Put your answers to each exercise below under the appropriate
# Exercise
section. You do not need to write out the question/prompt itself.
Exercise 1: Warming up
Below the “Exercise 1” section header:
- Write 1 sentence about one of your favorite foods at Cafe Mac. Make sure to include an italicized word and a bold word.
- Show a .png image of the food from the web. In Google, you can add
filetype:png
to the beginning of your search term, click on the photo you want, and copy the image address. - Render the document again. Make sure it looks like you want it to.
Exercise 2: Import tidy data
You filled out a quick survey before class. Let’s work with this data! The first step to working with data in RStudio is getting it in there! How we do this depends on:
- file format (eg: .xls Excel spreadsheet, .csv, .txt)
- storage locations (eg: online, on your desktop, built into RStudio itself).

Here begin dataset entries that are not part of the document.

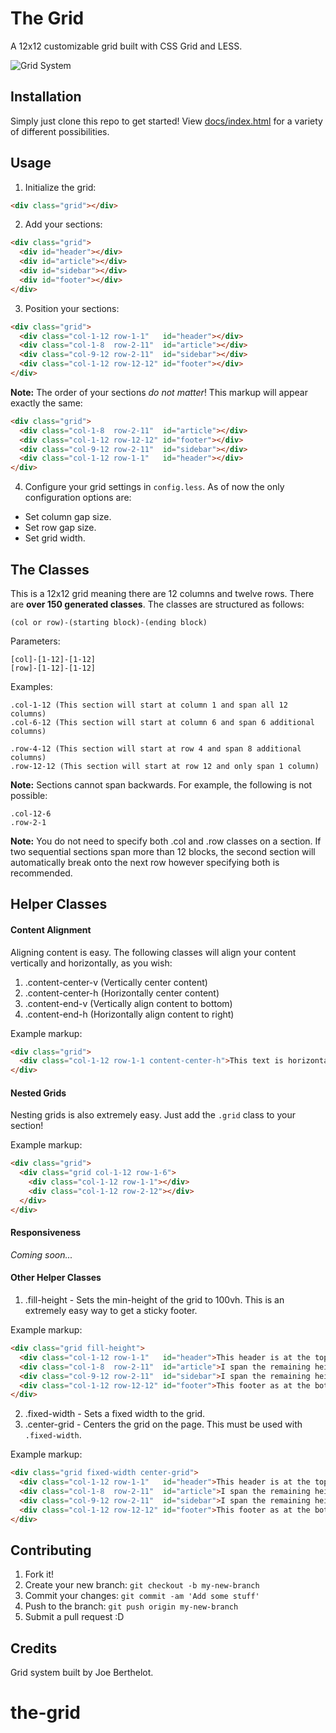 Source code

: # The Grid

A 12x12 customizable grid built with CSS Grid and LESS.

![Grid System](http://i.imgur.com/4hh436c.png)

## Installation

Simply just clone this repo to get started! View [docs/index.html](https://joeberthelot88.github.io/Less-Grid-Boilerplate/) for a variety of different possibilities.

## Usage

1. Initialize the grid:

```html
<div class="grid"></div>
```

2. Add your sections:

```html
<div class="grid">
  <div id="header"></div>
  <div id="article"></div>
  <div id="sidebar"></div>
  <div id="footer"></div>
</div>
```

3. Position your sections:

```html
<div class="grid">
  <div class="col-1-12 row-1-1"   id="header"></div>
  <div class="col-1-8  row-2-11"  id="article"></div>
  <div class="col-9-12 row-2-11"  id="sidebar"></div>
  <div class="col-1-12 row-12-12" id="footer"></div>
</div>
```

**Note:** The order of your sections *do not matter*!  This markup will appear exactly the same:

```html
<div class="grid">
  <div class="col-1-8  row-2-11"  id="article"></div>
  <div class="col-1-12 row-12-12" id="footer"></div>
  <div class="col-9-12 row-2-11"  id="sidebar"></div>
  <div class="col-1-12 row-1-1"   id="header"></div>
</div>
```

4. Configure your grid settings in `config.less`.  As of now the only configuration options are:

- Set column gap size.
- Set row gap size.
- Set grid width.


## The Classes

This is a 12x12 grid meaning there are 12 columns and twelve rows.  There are **over 150 generated classes**.  The classes are structured as follows:

```
(col or row)-(starting block)-(ending block)
```

Parameters:

```
[col]-[1-12]-[1-12]
[row]-[1-12]-[1-12]
```

Examples:

```
.col-1-12 (This section will start at column 1 and span all 12 columns)
.col-6-12 (This section will start at column 6 and span 6 additional columns)

.row-4-12 (This section will start at row 4 and span 8 additional columns)
.row-12-12 (This section will start at row 12 and only span 1 column)
```

**Note:** Sections cannot span backwards.  For example, the following is not possible:

```
.col-12-6
.row-2-1
```

**Note:** You do not need to specify both .col and .row classes on a section.  If two sequential sections span more than 12 blocks, the second section will automatically break onto the next row however specifying both is recommended.


## Helper Classes

#### Content Alignment

Aligning content is easy.  The following classes will align your content vertically and horizontally, as you wish:

1. .content-center-v (Vertically center content)
2. .content-center-h (Horizontally center content)
3. .content-end-v (Vertically align content to bottom)
4. .content-end-h (Horizontally align content to right)

Example markup:

```html
<div class="grid">
  <div class="col-1-12 row-1-1 content-center-h">This text is horizontally centered.</div>
</div>
```


#### Nested Grids

Nesting grids is also extremely easy.  Just add the `.grid` class to your section!

Example markup:

```html
<div class="grid">
  <div class="grid col-1-12 row-1-6">
    <div class="col-1-12 row-1-1"></div>
    <div class="col-1-12 row-2-12"></div>
  </div>
</div>
```


#### Responsiveness

*Coming soon...*


#### Other Helper Classes

1. .fill-height - Sets the min-height of the grid to 100vh.  This is an extremely easy way to get a sticky footer.

Example markup:

```html
<div class="grid fill-height">
  <div class="col-1-12 row-1-1"   id="header">This header is at the top of the viewport.</div>
  <div class="col-1-8  row-2-11"  id="article">I span the remaining height of the leftover space.</div>
  <div class="col-9-12 row-2-11"  id="sidebar">I span the remaining height of the leftover space.</div>
  <div class="col-1-12 row-12-12" id="footer">This footer as at the bottom of the viewport.</div>
</div>
```

2. .fixed-width - Sets a fixed width to the grid.
3. .center-grid - Centers the grid on the page.  This must be used with `.fixed-width`.

Example markup:

```html
<div class="grid fixed-width center-grid">
  <div class="col-1-12 row-1-1"   id="header">This header is at the top of the viewport.</div>
  <div class="col-1-8  row-2-11"  id="article">I span the remaining height of the leftover space.</div>
  <div class="col-9-12 row-2-11"  id="sidebar">I span the remaining height of the leftover space.</div>
  <div class="col-1-12 row-12-12" id="footer">This footer as at the bottom of the viewport.</div>
</div>
```


## Contributing

1. Fork it!
2. Create your new branch: `git checkout -b my-new-branch`
3. Commit your changes: `git commit -am 'Add some stuff'`
4. Push to the branch: `git push origin my-new-branch`
5. Submit a pull request :D

## Credits

Grid system built by Joe Berthelot.
# the-grid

Our data is stored as a .csv file online. Within a new R chunk, import and store this data as survey
. (Take note of the file name and the argument it takes.)
# Import the data
<- read.csv("https://mac-stat.github.io/data/112_fall_2024_survey.csv") survey
Note that nothing new appears in your document after you import the data. This is because you stored, but didn’t print, the data. And we don’t want to print the data in our .qmd – it would be too messy. There are 2 quick ways to check out the entire data table to get a sense of its structure and contents. Try them:
- Type
View(survey)
in the console. - In the Environment tab (upper right pane), click on
survey
.
Exercise 3: Tidy data properties
Write your answers to these questions/prompts in a bulleted list (-
), in the order they’re presented.
- What are the units of observation? That is, what does each row represent?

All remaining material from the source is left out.